Saved entries:
== == ==
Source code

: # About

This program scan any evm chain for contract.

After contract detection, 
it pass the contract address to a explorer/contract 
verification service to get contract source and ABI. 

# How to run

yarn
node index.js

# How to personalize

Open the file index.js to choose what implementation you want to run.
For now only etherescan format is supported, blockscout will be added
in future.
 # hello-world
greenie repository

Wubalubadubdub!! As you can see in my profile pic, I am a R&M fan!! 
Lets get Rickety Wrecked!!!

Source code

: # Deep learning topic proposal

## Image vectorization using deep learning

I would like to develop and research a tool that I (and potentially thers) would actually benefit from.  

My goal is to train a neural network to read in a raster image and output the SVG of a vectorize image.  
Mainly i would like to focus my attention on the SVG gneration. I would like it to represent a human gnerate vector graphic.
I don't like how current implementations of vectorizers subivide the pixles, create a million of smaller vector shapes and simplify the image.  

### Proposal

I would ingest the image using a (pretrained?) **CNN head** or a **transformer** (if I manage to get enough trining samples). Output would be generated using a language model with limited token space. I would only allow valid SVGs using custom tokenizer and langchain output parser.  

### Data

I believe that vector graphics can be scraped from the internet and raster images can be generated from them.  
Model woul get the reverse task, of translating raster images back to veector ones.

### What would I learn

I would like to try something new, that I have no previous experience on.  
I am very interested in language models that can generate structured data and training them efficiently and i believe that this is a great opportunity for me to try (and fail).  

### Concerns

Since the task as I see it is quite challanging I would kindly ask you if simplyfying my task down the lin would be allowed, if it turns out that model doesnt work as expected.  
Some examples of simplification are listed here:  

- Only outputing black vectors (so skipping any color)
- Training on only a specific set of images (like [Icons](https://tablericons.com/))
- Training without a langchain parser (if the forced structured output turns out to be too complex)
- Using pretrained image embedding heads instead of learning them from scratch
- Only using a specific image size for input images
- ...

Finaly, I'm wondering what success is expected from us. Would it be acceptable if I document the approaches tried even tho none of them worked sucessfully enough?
== == ==
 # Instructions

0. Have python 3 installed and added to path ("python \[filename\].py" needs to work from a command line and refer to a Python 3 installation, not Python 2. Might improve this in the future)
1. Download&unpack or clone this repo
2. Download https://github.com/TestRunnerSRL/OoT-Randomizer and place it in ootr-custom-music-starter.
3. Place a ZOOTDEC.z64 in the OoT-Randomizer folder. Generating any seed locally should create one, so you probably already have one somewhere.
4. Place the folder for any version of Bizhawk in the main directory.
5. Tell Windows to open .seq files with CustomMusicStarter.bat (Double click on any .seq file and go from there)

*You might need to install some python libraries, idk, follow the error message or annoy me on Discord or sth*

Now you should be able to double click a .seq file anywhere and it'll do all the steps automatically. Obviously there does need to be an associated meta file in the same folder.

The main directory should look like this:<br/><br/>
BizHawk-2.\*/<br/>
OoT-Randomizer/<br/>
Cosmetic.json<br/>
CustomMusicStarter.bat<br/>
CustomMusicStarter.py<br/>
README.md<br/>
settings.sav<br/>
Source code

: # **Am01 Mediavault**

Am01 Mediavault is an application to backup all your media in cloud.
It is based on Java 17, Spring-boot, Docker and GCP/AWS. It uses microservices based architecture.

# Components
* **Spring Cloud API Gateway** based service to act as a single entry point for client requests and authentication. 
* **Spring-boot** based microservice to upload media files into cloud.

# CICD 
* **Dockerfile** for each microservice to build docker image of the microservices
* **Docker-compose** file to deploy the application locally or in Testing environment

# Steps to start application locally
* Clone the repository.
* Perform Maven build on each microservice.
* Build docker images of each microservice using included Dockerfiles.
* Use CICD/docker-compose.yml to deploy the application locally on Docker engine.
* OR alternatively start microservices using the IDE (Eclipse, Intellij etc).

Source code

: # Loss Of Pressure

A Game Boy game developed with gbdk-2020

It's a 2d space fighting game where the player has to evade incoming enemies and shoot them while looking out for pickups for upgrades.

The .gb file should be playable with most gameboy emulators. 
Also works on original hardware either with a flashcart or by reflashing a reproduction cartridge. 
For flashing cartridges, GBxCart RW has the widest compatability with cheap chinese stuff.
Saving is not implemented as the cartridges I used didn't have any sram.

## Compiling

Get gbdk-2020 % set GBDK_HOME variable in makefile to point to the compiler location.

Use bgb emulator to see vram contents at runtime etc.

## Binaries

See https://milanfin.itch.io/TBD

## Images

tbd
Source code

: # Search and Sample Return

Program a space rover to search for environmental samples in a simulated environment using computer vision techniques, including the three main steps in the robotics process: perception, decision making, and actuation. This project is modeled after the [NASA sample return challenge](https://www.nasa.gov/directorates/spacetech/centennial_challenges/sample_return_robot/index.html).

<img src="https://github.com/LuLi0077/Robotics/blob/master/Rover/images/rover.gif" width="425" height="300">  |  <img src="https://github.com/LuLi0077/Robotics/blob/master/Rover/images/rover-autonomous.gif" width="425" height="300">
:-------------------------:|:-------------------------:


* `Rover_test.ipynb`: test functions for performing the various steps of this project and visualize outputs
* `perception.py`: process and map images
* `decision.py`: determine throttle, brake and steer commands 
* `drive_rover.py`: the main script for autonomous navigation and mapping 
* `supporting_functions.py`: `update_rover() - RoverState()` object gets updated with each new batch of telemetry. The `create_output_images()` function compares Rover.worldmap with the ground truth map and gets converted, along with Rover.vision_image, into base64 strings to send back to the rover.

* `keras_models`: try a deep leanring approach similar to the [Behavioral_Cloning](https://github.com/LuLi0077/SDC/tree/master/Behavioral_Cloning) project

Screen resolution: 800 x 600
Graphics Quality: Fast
== == ==
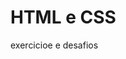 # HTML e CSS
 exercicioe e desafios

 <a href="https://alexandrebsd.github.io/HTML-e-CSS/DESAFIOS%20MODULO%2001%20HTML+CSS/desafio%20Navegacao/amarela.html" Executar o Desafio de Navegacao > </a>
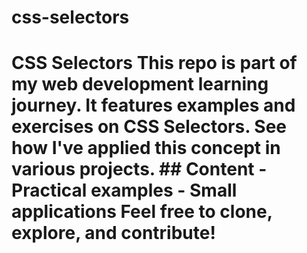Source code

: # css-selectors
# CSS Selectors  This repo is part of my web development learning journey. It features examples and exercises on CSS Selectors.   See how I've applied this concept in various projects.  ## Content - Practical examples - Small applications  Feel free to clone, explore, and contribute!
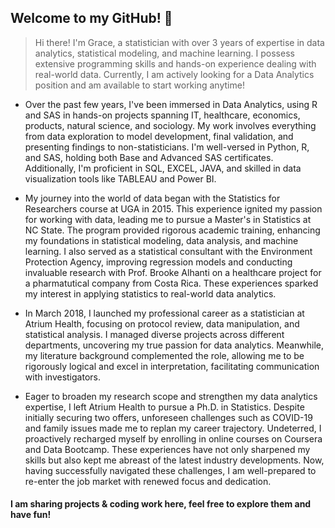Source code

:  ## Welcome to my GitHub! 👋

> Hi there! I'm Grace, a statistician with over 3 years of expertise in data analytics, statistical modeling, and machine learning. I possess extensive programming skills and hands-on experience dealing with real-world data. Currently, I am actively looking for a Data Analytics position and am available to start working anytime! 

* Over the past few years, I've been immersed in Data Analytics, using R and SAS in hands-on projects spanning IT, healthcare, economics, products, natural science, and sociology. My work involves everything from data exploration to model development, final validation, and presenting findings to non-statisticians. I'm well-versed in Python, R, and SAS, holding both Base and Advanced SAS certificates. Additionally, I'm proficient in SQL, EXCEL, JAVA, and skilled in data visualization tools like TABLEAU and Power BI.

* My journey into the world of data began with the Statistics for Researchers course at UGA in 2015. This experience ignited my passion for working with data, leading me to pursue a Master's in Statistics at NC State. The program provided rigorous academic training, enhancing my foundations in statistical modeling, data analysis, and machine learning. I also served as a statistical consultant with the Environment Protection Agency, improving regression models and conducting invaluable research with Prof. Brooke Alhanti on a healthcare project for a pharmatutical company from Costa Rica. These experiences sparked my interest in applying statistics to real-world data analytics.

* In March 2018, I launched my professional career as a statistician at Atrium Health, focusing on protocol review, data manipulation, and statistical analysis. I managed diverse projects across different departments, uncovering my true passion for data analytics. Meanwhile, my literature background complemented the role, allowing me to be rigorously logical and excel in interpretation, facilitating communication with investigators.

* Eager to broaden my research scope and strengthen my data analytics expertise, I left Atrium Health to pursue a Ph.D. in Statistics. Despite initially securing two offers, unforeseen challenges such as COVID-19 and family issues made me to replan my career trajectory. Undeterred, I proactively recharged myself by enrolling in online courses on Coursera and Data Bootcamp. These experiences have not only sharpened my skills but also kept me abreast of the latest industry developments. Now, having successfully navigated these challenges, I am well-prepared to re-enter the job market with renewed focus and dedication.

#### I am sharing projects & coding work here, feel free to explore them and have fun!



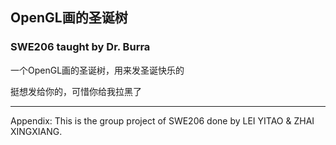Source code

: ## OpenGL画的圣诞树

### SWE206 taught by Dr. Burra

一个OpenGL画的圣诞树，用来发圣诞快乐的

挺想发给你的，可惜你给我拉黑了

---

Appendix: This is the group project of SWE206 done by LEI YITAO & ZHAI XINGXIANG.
== == ==
WHAT THE TASK REQUIRES:
Scan the records for the string "microservices". Copy each line in which it appears.

OUTPUT OF THE EXERCISE:
It is based on Java 17, Spring-boot, Docker and GCP/AWS. It uses microservices based architecture.
* **Dockerfile** for each microservice to build docker image of the microservices
* OR alternatively start microservices using the IDE (Eclipse, Intellij etc).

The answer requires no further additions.